Evelyn Longman Batchelder

Genius of Electricity

Genius of Electricity

Evelyn Longman was born in a log cabin on a farm near Winchester, Ohio, and had to pay for her own art education. She worked during the day at a store in Chicago and took night classes at the Chicago Art Institute.

She worked with many noted sculptors and her work caught the attention of Daniel Chester French, sculptor of the Lincoln Memorial in Washington DC. She became French’s only female assistant while continuing to do her own pieces. “Victory,” an allegorical figure, was her biggest success, and it was installed in Festival Hall in St. Louis for the 1904 Exposition where it won a silver metal. A replica is in the Metropolitan Museum of Art.

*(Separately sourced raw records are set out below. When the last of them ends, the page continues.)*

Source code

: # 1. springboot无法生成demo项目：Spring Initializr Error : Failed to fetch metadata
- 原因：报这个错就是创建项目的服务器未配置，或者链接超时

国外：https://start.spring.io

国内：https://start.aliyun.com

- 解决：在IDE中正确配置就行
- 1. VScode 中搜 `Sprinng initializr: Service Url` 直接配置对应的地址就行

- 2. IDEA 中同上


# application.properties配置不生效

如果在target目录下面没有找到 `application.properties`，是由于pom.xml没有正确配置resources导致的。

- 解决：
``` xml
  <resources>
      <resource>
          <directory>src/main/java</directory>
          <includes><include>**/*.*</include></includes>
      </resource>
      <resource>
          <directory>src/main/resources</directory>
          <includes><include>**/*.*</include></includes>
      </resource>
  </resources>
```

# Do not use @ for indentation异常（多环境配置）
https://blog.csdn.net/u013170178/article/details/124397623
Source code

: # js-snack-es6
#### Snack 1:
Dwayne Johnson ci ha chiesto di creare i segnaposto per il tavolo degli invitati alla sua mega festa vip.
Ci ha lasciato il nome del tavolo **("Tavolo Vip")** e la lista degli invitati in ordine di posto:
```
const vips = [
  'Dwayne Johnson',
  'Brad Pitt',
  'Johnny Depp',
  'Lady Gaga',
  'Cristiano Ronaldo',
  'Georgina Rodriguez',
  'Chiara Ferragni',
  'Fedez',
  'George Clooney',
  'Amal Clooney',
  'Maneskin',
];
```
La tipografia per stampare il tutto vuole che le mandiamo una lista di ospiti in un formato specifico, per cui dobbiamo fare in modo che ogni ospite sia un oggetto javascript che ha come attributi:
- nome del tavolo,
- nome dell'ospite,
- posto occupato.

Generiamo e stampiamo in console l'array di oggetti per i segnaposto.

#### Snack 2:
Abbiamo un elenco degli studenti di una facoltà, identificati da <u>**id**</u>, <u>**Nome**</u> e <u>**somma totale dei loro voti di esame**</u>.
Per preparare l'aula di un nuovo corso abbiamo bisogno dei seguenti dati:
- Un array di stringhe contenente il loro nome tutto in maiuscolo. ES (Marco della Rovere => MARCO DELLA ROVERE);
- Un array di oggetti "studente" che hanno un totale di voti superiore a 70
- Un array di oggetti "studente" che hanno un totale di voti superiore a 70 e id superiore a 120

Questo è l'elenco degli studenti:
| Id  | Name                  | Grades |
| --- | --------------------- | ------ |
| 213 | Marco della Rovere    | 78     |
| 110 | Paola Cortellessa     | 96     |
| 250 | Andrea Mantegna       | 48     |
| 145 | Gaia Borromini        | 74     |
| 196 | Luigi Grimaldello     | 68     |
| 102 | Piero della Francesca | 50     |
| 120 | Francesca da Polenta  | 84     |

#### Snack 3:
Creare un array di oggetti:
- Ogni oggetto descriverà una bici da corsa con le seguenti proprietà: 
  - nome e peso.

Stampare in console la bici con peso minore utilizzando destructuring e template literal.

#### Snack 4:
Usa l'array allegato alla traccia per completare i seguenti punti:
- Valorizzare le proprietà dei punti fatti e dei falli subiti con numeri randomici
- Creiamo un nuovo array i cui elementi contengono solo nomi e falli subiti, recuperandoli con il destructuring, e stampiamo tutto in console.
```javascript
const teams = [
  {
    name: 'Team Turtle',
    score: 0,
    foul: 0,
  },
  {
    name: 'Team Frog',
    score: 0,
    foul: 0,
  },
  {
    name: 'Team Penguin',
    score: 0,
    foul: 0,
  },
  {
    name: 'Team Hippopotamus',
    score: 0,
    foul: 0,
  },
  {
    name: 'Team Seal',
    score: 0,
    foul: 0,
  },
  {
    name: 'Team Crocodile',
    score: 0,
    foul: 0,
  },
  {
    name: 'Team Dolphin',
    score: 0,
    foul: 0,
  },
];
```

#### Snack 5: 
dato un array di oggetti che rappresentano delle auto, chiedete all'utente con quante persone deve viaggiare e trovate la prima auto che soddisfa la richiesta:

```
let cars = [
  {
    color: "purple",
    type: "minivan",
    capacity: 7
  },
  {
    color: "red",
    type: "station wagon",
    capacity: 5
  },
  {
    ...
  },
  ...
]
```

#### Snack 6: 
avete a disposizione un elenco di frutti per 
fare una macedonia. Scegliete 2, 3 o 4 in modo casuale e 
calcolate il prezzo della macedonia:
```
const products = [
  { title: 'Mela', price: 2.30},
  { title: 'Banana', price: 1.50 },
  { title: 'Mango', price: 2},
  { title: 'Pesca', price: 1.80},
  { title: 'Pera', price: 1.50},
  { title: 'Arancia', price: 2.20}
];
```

Longman continued to get many important commissions including bronze doors at Wellesley College and the United States Naval Academy at Annapolis. She was the only sculptor for whom Thomas Edison agreed to sit. Probably her best-known work today is  the iconic, gilded “Genius of Electricity” (pictured on an old Bell Tel directory) which stood atop the AT&T building in Manhattan. Two other works, the Louisa Wells Memorial and the Storey Memorial, are in the Lowell, Mass. Cemetery (77 Knapp Ave in Lowell).

In 1920, Evelyn Longman married Nathaniel Horton Batchelder, and they moved to Windsor, Connecticut, where he was headmaster of Loomis School. She continued to sculpt after her marriage and died in 1954 at age eighty on Cape Cod. She was the first woman sculptor elected a full member of the National Academy of Design.